Der Kampf mit der Speisekarte

Ihre Tochter hätte bei Tisch eigentlich nie großartige Zicken gemacht und alles gegessen was man ihr vorsetzte, lobt Mutter Martina ihr Kind. Doch Sabrina gibt zu, dass es für sie als Jugendliche mitunter schon blöd ist bei Einladungen, Ausflügen oder im Urlaub immer mit eigener Verpflegung anzurücken. Restaurantbesuche laufen ebenfalls nach strengen Kriterien ab. Akribisch werden Speisekarten durchforstet. Es stellen sich stets die gleichen Fragen: Wo könnte Gluten enthalten sein oder welche Menüs kann Sabrina bedenkenlos essen? „Soßen sind oft ein Problem, weil sie meistens angedickt werden“, weiß Mutter Martina.

Was auf den Teller der Schülerin immer drauf kann, sind Reis, Kartoffeln, Salat und Gemüse. Eine hiesige Pizzeria, in der Familie Haselwarter häufigzu Gast ist, gewährt Sabrina seit Längerem einen Sonderstatus. Die 14-Jährige darf dort ihren glutenfreien Pizzateig mitbringen, der dann nur noch belegt werden muss.

Glutenfreie Spezialnahrung

Glutenfreie Spezialnahrung, die es im Internet genauso gibt wie in Supermärkten oder Drogerien geht ordentlich ins Geld. Da kosten zwei Brezen schnell mal drei Euro. In der Küche der Haselwarters steht ein eigener Ofen, in dem Sabrinas Speisen aufgebacken oder einfach nur warm gemacht werden. Die Herausforderungen eines glutenfreien Alltags bewältigt die Familie nun schon seit zehn Jahren. Für Sabrina ist ihre Sonderstellung zur Normalität geworden. Auch die jährlich notwendige Biopsie an einer Münchner Klinik lässt die Schülerin ohne großes Murren über sich ergehen.

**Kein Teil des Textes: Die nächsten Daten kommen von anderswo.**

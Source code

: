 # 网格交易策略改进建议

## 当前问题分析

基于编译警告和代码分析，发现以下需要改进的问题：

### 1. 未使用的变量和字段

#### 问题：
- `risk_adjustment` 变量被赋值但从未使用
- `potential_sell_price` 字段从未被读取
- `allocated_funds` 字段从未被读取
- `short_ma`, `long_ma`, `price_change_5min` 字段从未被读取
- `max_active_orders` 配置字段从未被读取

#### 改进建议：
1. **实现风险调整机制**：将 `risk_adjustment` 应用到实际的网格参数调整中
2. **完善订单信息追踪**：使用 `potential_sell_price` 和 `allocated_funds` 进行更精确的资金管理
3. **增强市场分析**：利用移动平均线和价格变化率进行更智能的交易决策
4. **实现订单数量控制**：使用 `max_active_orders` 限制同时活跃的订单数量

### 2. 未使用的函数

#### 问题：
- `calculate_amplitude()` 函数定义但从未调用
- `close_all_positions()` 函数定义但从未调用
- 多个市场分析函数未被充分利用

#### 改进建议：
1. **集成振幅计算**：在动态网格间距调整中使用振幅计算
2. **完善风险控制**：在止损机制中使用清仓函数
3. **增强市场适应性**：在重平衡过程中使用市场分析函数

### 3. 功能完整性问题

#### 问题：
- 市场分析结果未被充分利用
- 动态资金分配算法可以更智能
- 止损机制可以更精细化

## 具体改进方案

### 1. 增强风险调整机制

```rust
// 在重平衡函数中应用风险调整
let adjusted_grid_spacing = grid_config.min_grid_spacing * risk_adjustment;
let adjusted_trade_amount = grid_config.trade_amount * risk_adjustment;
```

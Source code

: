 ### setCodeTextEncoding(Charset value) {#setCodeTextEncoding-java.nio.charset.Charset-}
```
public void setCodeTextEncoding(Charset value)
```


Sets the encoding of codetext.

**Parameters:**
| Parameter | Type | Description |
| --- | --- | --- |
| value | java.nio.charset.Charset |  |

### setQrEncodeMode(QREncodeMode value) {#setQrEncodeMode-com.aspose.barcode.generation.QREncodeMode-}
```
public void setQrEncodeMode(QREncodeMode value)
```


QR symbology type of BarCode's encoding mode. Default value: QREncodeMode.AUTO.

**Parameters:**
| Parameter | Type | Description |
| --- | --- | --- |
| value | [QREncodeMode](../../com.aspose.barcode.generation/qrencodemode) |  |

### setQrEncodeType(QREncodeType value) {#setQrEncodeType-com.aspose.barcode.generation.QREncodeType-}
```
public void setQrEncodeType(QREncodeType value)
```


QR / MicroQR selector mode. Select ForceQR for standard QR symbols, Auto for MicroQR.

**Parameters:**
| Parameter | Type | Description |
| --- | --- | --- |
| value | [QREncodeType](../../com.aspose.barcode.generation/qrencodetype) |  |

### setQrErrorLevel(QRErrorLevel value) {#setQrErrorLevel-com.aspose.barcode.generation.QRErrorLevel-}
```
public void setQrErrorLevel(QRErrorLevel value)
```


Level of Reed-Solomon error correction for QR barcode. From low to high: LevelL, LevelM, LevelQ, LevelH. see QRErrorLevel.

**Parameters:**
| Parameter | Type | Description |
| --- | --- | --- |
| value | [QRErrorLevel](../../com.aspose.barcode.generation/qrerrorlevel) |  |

Einen Wunsch äußert die 14-Jährige jedoch schon: „Ich hoffe, die Medizin kommt mit ihren Forschungen voran und stellt für Zöliakie-Patienten eines Tages eine spezielle Tablette her, die wir vor dem Essen schlucken und damit ist die Sache gut. Bei Menschen mit Laktoseintoleranz klappt diese Methode ja auch.“

Was ist Zöliakie?

Dr. Thomas Miebs, Chefarzt Innere Medizin, Gastroenterologie und Ernährungsmedizin am Innklinikum Mühldorf, gibt eine Zusammenfassung zur Zöliakie-Erkrankung. In Deutschland ist eine Häufigkeit von 1:500 gegeben, es sind mehr Frauen als Männer von Zöliakie betroffen. Meist tritt die Erkrankung bereits im Säuglingsalter auf oder im vierten Lebensjahrzehnt. Zöliakie meint die Unverträglichkeit von Gliadin (im Gluten, Klebereiweiß aus Getreide)

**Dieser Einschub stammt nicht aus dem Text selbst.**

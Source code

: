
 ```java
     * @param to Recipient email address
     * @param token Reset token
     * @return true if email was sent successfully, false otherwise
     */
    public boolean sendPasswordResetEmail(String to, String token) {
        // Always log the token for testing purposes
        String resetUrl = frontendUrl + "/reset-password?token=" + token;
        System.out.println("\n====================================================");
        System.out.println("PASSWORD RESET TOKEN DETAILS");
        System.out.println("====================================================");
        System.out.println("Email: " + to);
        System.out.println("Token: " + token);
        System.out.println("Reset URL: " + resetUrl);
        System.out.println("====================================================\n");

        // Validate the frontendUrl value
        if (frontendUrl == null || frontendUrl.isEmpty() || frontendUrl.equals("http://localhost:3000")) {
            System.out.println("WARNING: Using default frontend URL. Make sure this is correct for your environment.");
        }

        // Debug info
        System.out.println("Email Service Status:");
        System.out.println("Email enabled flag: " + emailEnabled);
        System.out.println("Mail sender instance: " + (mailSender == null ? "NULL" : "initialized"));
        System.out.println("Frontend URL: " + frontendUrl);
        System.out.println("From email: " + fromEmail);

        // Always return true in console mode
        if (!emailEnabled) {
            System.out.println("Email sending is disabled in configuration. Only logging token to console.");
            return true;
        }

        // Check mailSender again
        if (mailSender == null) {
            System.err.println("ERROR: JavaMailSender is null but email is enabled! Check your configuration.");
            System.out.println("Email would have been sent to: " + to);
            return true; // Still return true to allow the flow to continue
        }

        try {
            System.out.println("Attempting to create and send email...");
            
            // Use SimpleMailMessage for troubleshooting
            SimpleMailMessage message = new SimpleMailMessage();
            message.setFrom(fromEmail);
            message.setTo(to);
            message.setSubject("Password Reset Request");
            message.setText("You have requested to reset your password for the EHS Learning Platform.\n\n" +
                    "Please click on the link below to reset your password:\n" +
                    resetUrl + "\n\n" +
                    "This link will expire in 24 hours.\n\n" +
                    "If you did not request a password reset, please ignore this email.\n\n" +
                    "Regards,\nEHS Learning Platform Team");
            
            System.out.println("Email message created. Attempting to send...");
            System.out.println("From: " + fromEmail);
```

Klassische Symptome sind Durchfälle Gewichtsverlust, Gedeihstörungen. Symptomfreie Verläufe sind möglich. Daraus folgt häufig ein Eisenmangel meist mit Blutarmut und eine mögliche Laktoseintoleranz (sekundärer Laktasemangel). Die einzige Möglichkeit, Zöliakie zu behandeln, ist eine lebenslange glutenfreie Kost. Das bedeutet den Verzicht auf Getreide. Hafer wird häufig in kleineren Mengen vertragen. Anlaufstellen zur Beratung ist die Deutsche Zöliakie Gesellschaft (www.dzg-online.de), Deutsche Gesellschaft für Ernährung (www.dge.de) und die Ernährungsberatung der Krankenkassen.

Austausch unter Eltern

Martina Arnusch-Haselwarter bietet unter Telefon 0 86 38/8 53 53 Eltern gerne Unterstützung an, die erst frisch mit dem Thema Zöliakie bei ihrem Kind konfrontiert wurden. Eine entsprechende Selbsthilfegruppe gibt es im Landkreis Mühldorf nicht.